【能楽鑑賞】#96 第12回 三曜会

狂言「腰祈」 能「安宅」勧進帳・瀧流

第12回 佐久間二郎能の会「三曜会」
2023.12.3(日)14:00開演
国立能楽堂

約3週間ぶりのお能の会でした。
11月は能楽鑑賞の氷河期だったので、
やっとお能が観れた!って感じ。
今月は色々と観る予定があるので、今から楽しみ。

*・*・*

●『ご挨拶』佐久間二郎

公演前にYouTubeに動画を上げて語ってたけど、それに沿った内容で、完売御礼の挨拶と、本日の番組は『安宅』に因んだ曲で構成されてること、『安宅』の子方は娘さんで、中学生になったので今回で子方を卒業すること、子方を卒業する時は親子で『安宅』を演ることを決めていたこと、などを話されておりました。


●舞囃子「船弁慶」

平知盛の霊:観世喜正
    笛:竹市学
   小鼓:鵜澤洋太郎
   大鼓:柿原弘和
   太鼓:姥浦理紗

弁慶と義経繋がりで選曲。

久しぶりのお能の会で、観世喜正さんの舞囃子から始まるのたまらん!えぇお声だし、薙刀裁きもカッコいいし、満足満足😊✨

今回は地謡の謡も聴いてたらゾクゾクして覚醒してしまった。
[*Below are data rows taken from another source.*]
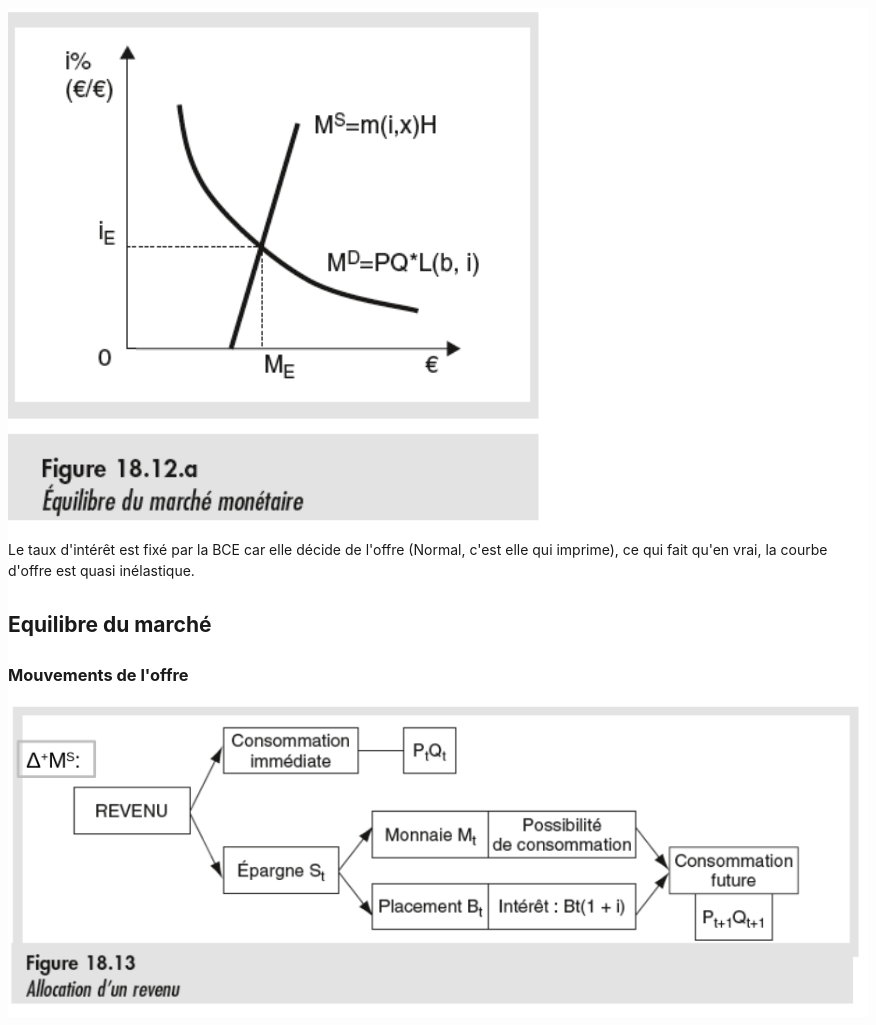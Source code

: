 <td><img src="../attachment/eco56.png"/></td>
</table>

Le taux d'intérêt est fixé par la BCE car elle décide de l'offre (Normal, c'est elle qui imprime), ce qui fait qu'en vrai, la courbe d'offre est quasi inélastique.

## Equilibre du marché

### Mouvements de l'offre

<img src="../attachment/eco57.png"/>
いつもは眠くなるのに(爆)こんなん初めて😳
それだけ船弁慶という演目が、カッコいいからなのだろう。

観たことある演目だと、舞囃子や仕舞でも、その時の情景が浮かんできて楽しめますね。


●狂言「腰祈」

  シテ(祖父):野村万作
  アド(山伏):野村裕基
アド(太郎冠者):野村萬斎
     後見 :内藤連

山伏繋がりでの選曲。初見。

修業を終えた山伏が、久しぶりに祖父のもとを訪ねると、祖父はすっかり腰が曲がっていた。そこで山伏は修業の成果を見せようと、祈祷で祖父の腰を治そうとするのだがというお話。

万作さん元気だなァと改めて感じた。
老人役なので面を着けていたが(万作さんなら直面でも良いようなw)山伏が祈祷する度に、腰をクネクネさせるの可愛くてワロタ😂

最初は腰が真っ直ぐになったが、姿勢が良すぎても窮屈なの分かるぅ(笑)。だから元に戻せというんだけど山伏の法力が強過ぎてコントロールが上手くいかず、今度は祖父の腰が曲がり過ぎて倒れ込んでしまう。
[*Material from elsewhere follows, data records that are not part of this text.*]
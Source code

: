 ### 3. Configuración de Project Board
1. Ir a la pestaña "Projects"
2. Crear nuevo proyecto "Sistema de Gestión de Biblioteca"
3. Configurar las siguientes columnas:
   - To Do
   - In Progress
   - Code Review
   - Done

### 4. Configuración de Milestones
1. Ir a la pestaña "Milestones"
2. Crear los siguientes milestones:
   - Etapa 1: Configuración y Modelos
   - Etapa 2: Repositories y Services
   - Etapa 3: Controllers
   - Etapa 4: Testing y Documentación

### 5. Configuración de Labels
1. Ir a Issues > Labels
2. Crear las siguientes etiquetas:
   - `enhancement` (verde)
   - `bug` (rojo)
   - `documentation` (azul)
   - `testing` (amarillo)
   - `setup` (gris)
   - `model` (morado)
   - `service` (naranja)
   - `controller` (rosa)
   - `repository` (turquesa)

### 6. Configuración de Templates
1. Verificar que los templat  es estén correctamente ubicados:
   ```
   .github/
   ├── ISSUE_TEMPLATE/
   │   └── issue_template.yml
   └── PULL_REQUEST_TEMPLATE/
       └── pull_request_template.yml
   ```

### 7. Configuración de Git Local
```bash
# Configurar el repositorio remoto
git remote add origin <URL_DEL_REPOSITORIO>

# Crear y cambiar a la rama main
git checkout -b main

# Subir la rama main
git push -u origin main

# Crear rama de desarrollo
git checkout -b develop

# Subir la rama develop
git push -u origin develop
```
そこで太郎冠者にも協力してもらい(杖で祖父の腰を押さえる姿勢がめちゃくちゃ決まってた😂)、何とか祖父の腰は元に戻ったが、最後は祖父がお怒りになって山伏が逃げていく、というオチでした😂

そういえば祖父が山伏に、仔犬をプレゼントしようとして、山伏が自分の事を未だに子供扱いしてるようだ、というシーンがあるんだけど(似たような展開をつい最近、ござる乃座でも観たねw)観客はピンときていなかったようだけど、昔は犬を欲しがるのは決まって子供、というイメージだったらしい。

あと裕基くんの山伏も良かったですね。
狂言に出てくる山伏は、どこかマヌケでおっちょこちょいだったりするのですが、こういう役も似合うようになってきました。
以前は真面目な役の方がハマってるな、という印象だったので。


昔は、お能と狂言は選曲の際、見た目が被るものは、敢えて避けていたらしいですが、今では内容重視で、お能と狂言に繋がりが感じられるものを選曲して、ひとつのテーマを持って会を開くって素敵だなァ、と思いました。
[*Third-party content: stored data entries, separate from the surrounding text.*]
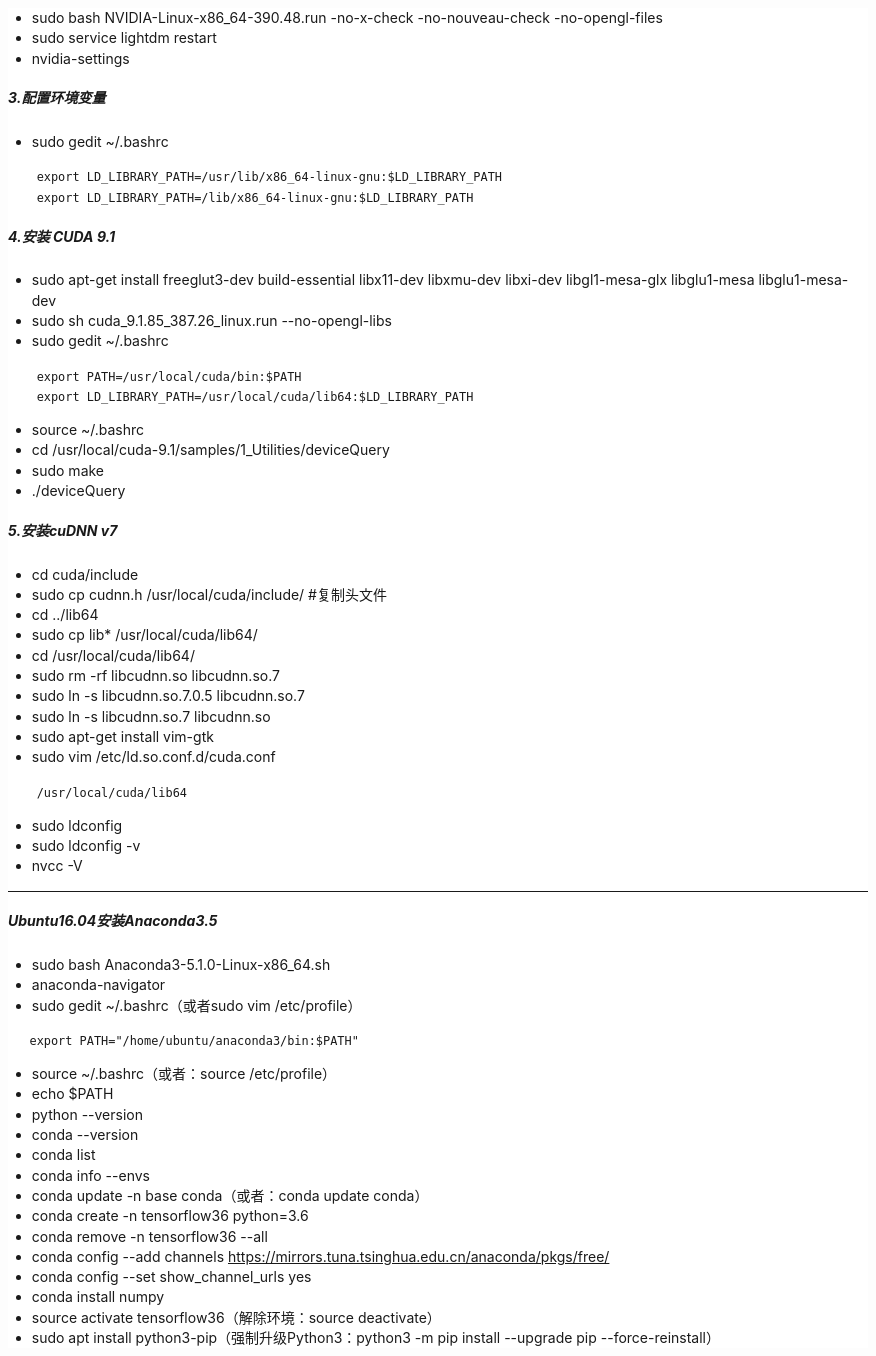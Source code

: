 - sudo bash NVIDIA-Linux-x86_64-390.48.run -no-x-check -no-nouveau-check -no-opengl-files
- sudo service lightdm restart
- nvidia-settings  

##### 3.配置环境变量
- sudo gedit ~/.bashrc  
```
    export LD_LIBRARY_PATH=/usr/lib/x86_64-linux-gnu:$LD_LIBRARY_PATH  
    export LD_LIBRARY_PATH=/lib/x86_64-linux-gnu:$LD_LIBRARY_PATH
```

##### 4.安装 CUDA 9.1
- sudo apt-get install freeglut3-dev build-essential libx11-dev libxmu-dev libxi-dev libgl1-mesa-glx libglu1-mesa libglu1-mesa-dev  
- sudo sh cuda_9.1.85_387.26_linux.run --no-opengl-libs 
- sudo gedit ~/.bashrc 
```
    export PATH=/usr/local/cuda/bin:$PATH
    export LD_LIBRARY_PATH=/usr/local/cuda/lib64:$LD_LIBRARY_PATH  
```
- source ~/.bashrc  
- cd /usr/local/cuda-9.1/samples/1_Utilities/deviceQuery  
- sudo make  
- ./deviceQuery  

##### 5.安装cuDNN v7
- cd cuda/include
- sudo cp cudnn.h /usr/local/cuda/include/ #复制头文件
- cd ../lib64
- sudo cp lib* /usr/local/cuda/lib64/   
- cd /usr/local/cuda/lib64/   
- sudo rm -rf libcudnn.so libcudnn.so.7  
- sudo ln -s libcudnn.so.7.0.5 libcudnn.so.7
- sudo ln -s libcudnn.so.7 libcudnn.so 
- sudo apt-get install vim-gtk  
- sudo vim /etc/ld.so.conf.d/cuda.conf  
```
    /usr/local/cuda/lib64
```
- sudo ldconfig
- sudo ldconfig -v
- nvcc -V 

----
##### Ubuntu16.04安装Anaconda3.5
- sudo bash  Anaconda3-5.1.0-Linux-x86_64.sh
- anaconda-navigator
- sudo gedit ~/.bashrc（或者sudo vim /etc/profile）
```
   export PATH="/home/ubuntu/anaconda3/bin:$PATH"
```
- source ~/.bashrc（或者：source /etc/profile）
- echo $PATH
- python --version
- conda --version
- conda list
- conda info --envs
- conda update -n base conda（或者：conda update conda）
- conda create -n tensorflow36 python=3.6
- conda remove -n tensorflow36 --all
- conda config --add channels https://mirrors.tuna.tsinghua.edu.cn/anaconda/pkgs/free/
- conda config --set show_channel_urls yes
- conda install numpy
- source activate tensorflow36（解除环境：source deactivate）
- sudo apt install python3-pip（强制升级Python3：python3 -m pip install --upgrade pip --force-reinstall）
お能と狂言が双子の兄弟だということを思い出させてくれるような構成は大好きです😊✨


●仕舞「鞍馬天狗」
観世喜之

義経繋がりでの選曲。
義経が逃避行中に、子供の頃に鞍馬の大天狗に出会ったことを思い出していたら良いなという佐久間二郎師の想いが込められた選曲でした。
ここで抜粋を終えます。